Action item → Every line in the entries where "complete" is found should be copied.
== Records for processing
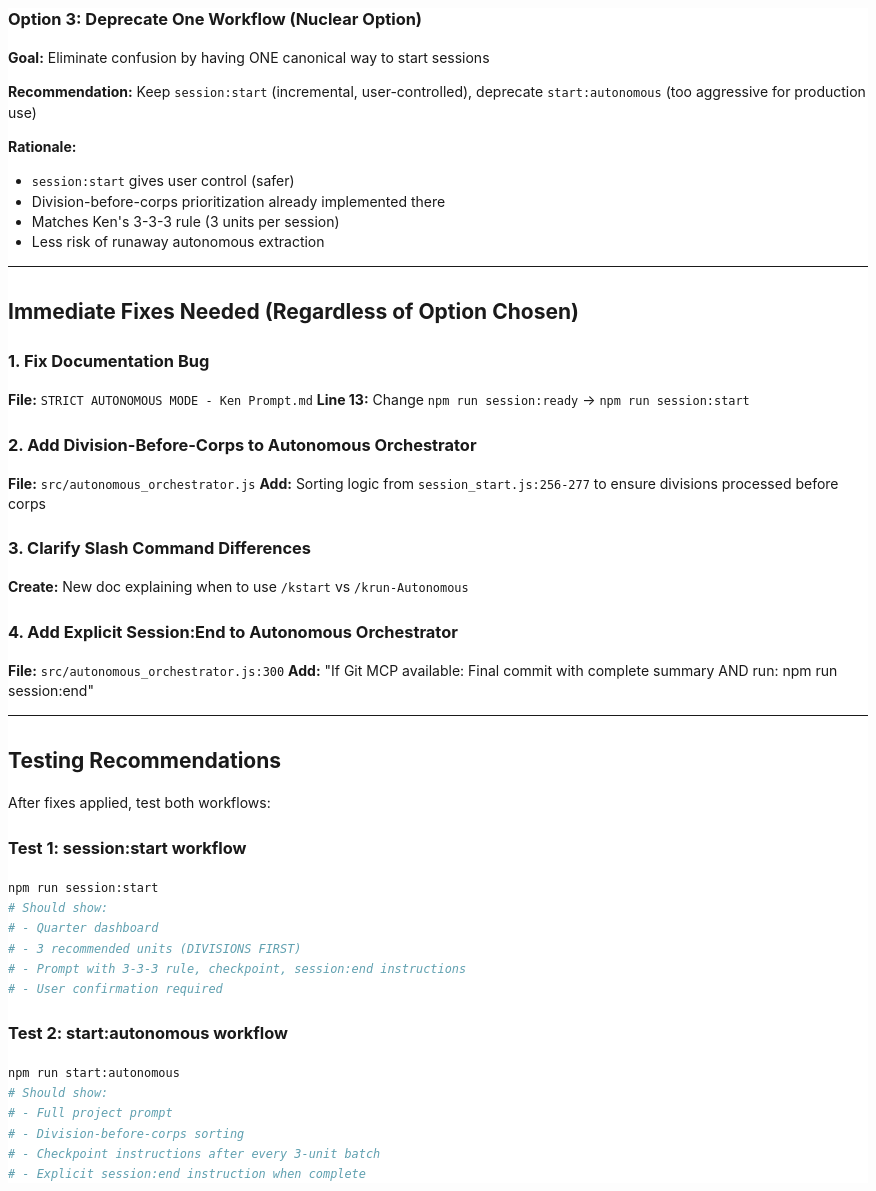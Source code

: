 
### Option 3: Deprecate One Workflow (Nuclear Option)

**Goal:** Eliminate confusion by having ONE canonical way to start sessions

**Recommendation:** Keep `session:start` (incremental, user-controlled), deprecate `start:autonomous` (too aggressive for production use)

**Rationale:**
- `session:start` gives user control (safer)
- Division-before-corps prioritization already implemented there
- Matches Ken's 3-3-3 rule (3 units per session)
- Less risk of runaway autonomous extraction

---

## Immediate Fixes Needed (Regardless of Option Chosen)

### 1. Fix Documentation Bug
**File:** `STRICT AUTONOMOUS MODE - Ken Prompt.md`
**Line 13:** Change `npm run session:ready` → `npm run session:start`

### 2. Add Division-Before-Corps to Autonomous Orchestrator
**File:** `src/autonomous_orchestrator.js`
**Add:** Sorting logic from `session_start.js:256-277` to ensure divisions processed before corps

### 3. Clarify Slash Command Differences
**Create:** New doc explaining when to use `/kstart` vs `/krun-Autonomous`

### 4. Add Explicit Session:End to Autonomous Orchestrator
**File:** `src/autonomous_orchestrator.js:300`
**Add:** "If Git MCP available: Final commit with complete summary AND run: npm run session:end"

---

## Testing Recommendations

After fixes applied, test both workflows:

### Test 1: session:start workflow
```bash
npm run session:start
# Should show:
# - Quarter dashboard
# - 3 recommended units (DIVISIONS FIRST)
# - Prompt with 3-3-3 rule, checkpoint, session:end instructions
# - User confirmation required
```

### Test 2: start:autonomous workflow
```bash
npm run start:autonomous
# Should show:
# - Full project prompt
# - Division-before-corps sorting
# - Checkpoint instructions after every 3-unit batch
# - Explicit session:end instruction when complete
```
====
== Records for processing
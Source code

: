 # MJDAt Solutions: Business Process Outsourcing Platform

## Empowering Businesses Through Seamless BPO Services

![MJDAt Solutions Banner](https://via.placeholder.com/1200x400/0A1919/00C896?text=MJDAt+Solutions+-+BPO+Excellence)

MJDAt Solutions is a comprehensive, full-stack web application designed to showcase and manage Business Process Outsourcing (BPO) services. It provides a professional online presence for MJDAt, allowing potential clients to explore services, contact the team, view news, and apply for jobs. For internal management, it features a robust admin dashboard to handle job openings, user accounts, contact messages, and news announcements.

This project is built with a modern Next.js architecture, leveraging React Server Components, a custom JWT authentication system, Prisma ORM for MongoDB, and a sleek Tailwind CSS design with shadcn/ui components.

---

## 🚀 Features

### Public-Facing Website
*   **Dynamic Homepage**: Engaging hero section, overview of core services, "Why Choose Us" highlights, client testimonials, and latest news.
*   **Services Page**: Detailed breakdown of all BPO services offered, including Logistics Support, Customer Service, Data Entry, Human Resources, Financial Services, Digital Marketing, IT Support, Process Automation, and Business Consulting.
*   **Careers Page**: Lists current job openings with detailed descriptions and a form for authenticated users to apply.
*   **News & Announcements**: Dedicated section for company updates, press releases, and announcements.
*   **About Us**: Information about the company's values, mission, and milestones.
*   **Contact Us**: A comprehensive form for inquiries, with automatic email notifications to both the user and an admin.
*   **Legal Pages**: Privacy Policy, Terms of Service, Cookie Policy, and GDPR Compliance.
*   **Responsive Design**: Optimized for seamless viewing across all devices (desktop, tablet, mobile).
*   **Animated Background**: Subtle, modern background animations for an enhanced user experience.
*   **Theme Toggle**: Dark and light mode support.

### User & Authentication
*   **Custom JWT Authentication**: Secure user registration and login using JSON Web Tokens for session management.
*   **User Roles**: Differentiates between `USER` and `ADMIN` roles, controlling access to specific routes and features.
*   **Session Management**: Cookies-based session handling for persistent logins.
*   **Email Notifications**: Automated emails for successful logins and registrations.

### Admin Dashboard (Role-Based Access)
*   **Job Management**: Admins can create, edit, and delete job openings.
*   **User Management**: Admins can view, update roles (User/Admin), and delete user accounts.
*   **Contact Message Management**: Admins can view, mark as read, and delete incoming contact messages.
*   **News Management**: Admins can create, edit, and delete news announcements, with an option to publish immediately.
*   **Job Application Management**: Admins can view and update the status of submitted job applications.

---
====
== Records for processing
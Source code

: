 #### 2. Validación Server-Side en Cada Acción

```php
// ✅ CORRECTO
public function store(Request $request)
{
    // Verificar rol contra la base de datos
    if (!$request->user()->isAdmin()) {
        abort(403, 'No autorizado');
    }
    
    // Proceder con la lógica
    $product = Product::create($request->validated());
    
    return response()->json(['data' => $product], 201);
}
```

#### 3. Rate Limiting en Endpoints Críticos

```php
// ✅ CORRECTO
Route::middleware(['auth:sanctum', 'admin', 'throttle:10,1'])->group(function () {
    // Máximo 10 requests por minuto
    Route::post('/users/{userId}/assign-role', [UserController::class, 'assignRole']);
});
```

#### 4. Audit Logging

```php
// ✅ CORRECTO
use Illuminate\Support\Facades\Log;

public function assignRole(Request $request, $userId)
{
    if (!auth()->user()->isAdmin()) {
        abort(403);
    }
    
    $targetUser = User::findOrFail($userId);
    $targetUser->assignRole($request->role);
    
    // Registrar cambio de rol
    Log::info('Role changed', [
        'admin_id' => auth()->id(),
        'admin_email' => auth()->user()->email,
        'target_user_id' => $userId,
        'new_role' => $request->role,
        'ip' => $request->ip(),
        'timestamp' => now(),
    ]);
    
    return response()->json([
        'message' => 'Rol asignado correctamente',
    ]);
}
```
====
Task result →
**Add:** "If Git MCP available: Final commit with complete summary AND run: npm run session:end"
# - Explicit session:end instruction when complete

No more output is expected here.